Meine Großmutter sagte immer: „Wenn Heiligabend vorbei ist, ist Weihnachten gelaufen…“ Das ist natürlich eine sehr prosaische Haltung, aber sie war auch eine ganz nüchterne, bodenständige Frau. Allerdings irrte sie sich in diesem speziellen Fall besonders, denn je nach christlicher Konfession reicht die freudige Weihnachtszeit weit in das neue Jahr hinein. Ob man nun streng lutherisch die Festzeit mit dem Epiphaniastag am 6. Januar beschließt oder katholisch bis zum 2. Februar, dem „Fest der Darstellung des Herrn im Tempel“ weiter feiert, ob man wie in der Orthodoxie Weihnachten überhaupt erst am 6. Januar stattfinden lässt – all das sind nichts weiter als kulturgeschichtliche Gewohnheiten. Sie erinnern uns daran, dass Weihnachten vor allem anderen eine Vorstellung ist, denn den tatsächlichen Geburtstag Jesu hat noch niemand zweifelsfrei datieren können.

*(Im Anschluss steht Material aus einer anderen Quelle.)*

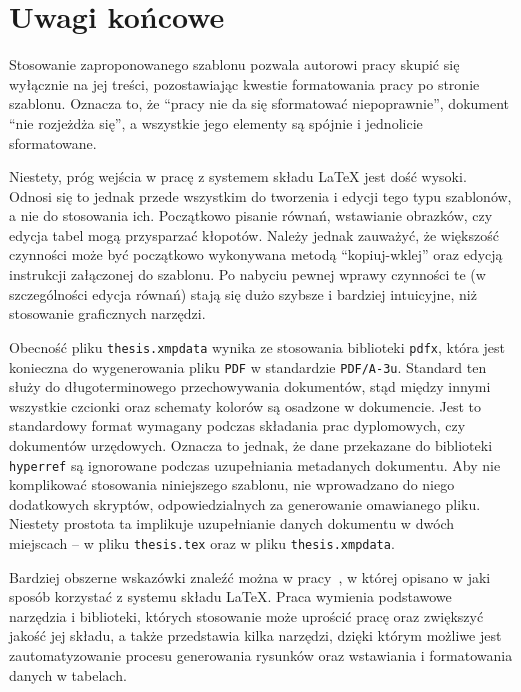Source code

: \chapter{Uwagi końcowe}

Stosowanie zaproponowanego szablonu pozwala autorowi pracy skupić się wyłącznie na jej treści, pozostawiając kwestie formatowania pracy po stronie szablonu. Oznacza to, że \enquote{pracy nie da się sformatować niepoprawnie}, dokument \enquote{nie rozjeżdża się}, a wszystkie jego elementy są spójnie i jednolicie sformatowane.

Niestety, próg wejścia w pracę z systemem składu \LaTeX{} jest dość wysoki. Odnosi się to jednak przede wszystkim do tworzenia i edycji tego typu szablonów, a nie do stosowania ich. Początkowo pisanie równań, wstawianie obrazków, czy edycja tabel mogą przysparzać kłopotów. Należy jednak zauważyć, że większość czynności może być początkowo wykonywana metodą \enquote{kopiuj-wklej} oraz edycją instrukcji załączonej do szablonu. Po nabyciu pewnej wprawy czynności te (w szczególności edycja równań) stają się dużo szybsze i bardziej intuicyjne, niż stosowanie graficznych narzędzi.

Obecność pliku \texttt{thesis.xmpdata} wynika ze stosowania biblioteki \texttt{pdfx}, która jest konieczna do wygenerowania pliku \texttt{PDF} w standardzie \texttt{PDF/A-3u}. Standard ten służy do długoterminowego przechowywania dokumentów, stąd między innymi wszystkie czcionki oraz schematy kolorów są osadzone w dokumencie. Jest to standardowy format wymagany podczas składania prac dyplomowych, czy dokumentów urzędowych. Oznacza to jednak, że dane przekazane do biblioteki \texttt{hyperref} są ignorowane podczas uzupełniania metadanych dokumentu. Aby nie komplikować stosowania niniejszego szablonu, nie wprowadzano do niego dodatkowych skryptów, odpowiedzialnych za generowanie omawianego pliku. Niestety prostota ta implikuje uzupełnianie danych dokumentu w dwóch miejscach -- w pliku \texttt{thesis.tex} oraz w pliku \texttt{thesis.xmpdata}.

Bardziej obszerne wskazówki znaleźć można w pracy~\cite{ldrozdz_latex}, w której opisano w jaki sposób korzystać z systemu składu \LaTeX{}. Praca wymienia podstawowe narzędzia i biblioteki, których stosowanie może uprościć pracę oraz zwiększyć jakość jej składu, a także przedstawia kilka narzędzi, dzięki którym możliwe jest zautomatyzowanie procesu generowania rysunków oraz wstawiania i formatowania danych w tabelach.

Man könnte also sogar mit einigem Recht das ganze Gegenteil vom Merksatz meiner Großmutter behaupten: Erst nach den hohen Feiertagen fängt Weihnachten richtig an! Erst jetzt ist für viele wirklich Zeit, nach dem Trubel zwischen letzten Einkäufen und erstem Festmahl, zwischen Bescherungen und Familienbesuchen, wirklich innezuhalten und Weihnachten auf sich wirken zu lassen, bevor einen das neue Jahr mit allen Anforderungen wieder einholt. Genau diese Zeit will sich das Programm heute nehmen und noch einmal von Weihnachten erzählen, und das auf ganz innige, musikalische Art und Weise. Noch einmal lassen die Musiker mit ganz unterschiedlichen Stücken die Stationen von Weihnachten vorüberziehen. Sie beschreiben die Geburt des Herrn als wundersamen, heiligen Moment, sie stimmen mit Engelschören und Hirten fröhliche, laut tönende Jubelgesänge an, sie werden darauf noch einmal mit den Schlafliedern Marias ganz still, bevor dann schließlich die ganze weihnachtliche Freude in Lob und Dank über das Geschehen kulminiert und die Könige aus dem Morgenlande ihre Aufwartung machen.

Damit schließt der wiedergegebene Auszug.